That miraculous multiplication of food did two things. It fed the hungry Israelites, and it made them think. It brought to their mind what the book of Exodus described so many centuries before, when their starving ancestors had been fed with manna in the wilderness. Moses had prayed to God and the Israelites received bread from heaven. Now it was happening again. But this time the provider was Jesus of Nazareth.

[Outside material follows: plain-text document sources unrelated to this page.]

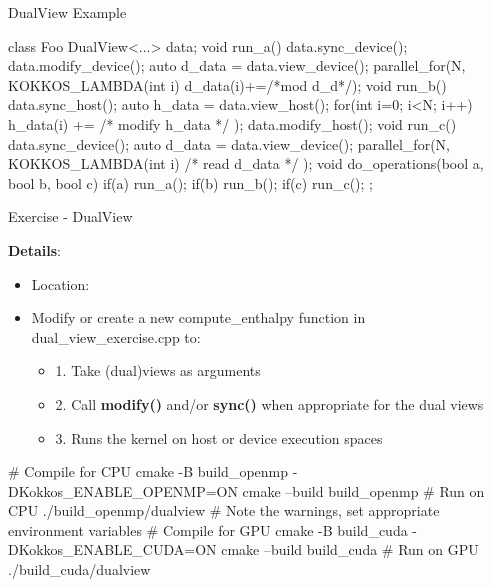 \begin{frame}[fragile]{DualView Example}

\begin{code}[keywords={sync_device,modify_device,view_device,view_host,sync_host,modify_host,DualView}]
class Foo {
DualView<...> data;
void run_a() {
  data.sync_device(); data.modify_device();
  auto d_data = data.view_device();
  parallel_for(N, KOKKOS_LAMBDA(int i) { d_data(i)+=/*mod d_d*/});
}
void run_b() {
  data.sync_host(); 
  auto h_data = data.view_host();
  for(int i=0; i<N; i++) { h_data(i) += /* modify h_data */ });
  data.modify_host();
}
void run_c() {
  data.sync_device();
  auto d_data = data.view_device();
  parallel_for(N, KOKKOS_LAMBDA(int i) { /* read d_data */ });
}
void do_operations(bool a, bool b, bool c) {
  if(a) run_a();
  if(b) run_b();
  if(c) run_c();
}
};
\end{code}
\end{frame}

\begin{frame}[fragile]{Exercise - DualView}

  \textbf{Details}:
  \begin{small}
  \begin{itemize}
    \item Location: 
    \item Modify or create a new compute\_enthalpy function in dual\_view\_exercise.cpp to:
    \begin{itemize}
      \item 1. Take (dual)views as arguments
      \item 2. Call \textbf{modify()} and/or \textbf{sync()} when appropriate for the dual views
      \item 3. Runs the kernel on host or device execution spaces
    \end{itemize}
  \end{itemize}
  \end{small}

\begin{code}
  # Compile for CPU
  cmake -B build_openmp -DKokkos_ENABLE_OPENMP=ON
  cmake --build build_openmp
  # Run on CPU
  ./build_openmp/dualview
  # Note the warnings, set appropriate environment variables
  # Compile for GPU
  cmake -B build_cuda -DKokkos_ENABLE_CUDA=ON
  cmake --build build_cuda
  # Run on GPU
  ./build_cuda/dualview
\end{code}

\end{frame}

Christ’s feeding of the five thousand was an anticipation of the even greater miracle that He was subsequently to accomplish on the evening before He suffered. At the Last Supper He took bread, blessed it and broke it and gave it to his disciples: My Body. In that miraculous food He revealed Himself to be the new Passover sacrifice. He does the same miracle and gives the same revelation at every Mass.
The Lord’s Eucharist orientates us towards eternity. It points us beyond the present towards our eternal future in the life of the world to come. The Eucharistic banquet here below is a foretaste of the unending wedding feast which the Lord invites us all to be a part of, in paradise. Christ is the divine Bridegroom, and the human race is His bride. In heaven we shall celebrate our union with Him, for ever. All we have to do is to get ourselves there, thoroughly scrubbed and properly dressed. Lent is a good time to get on with the scrubbing.
On Laetare Sunday we rejoice to share in the Bridegroom’s wedding gift to us, His Eucharist. We rejoice briefly, before the shadows of Passiontide surround us.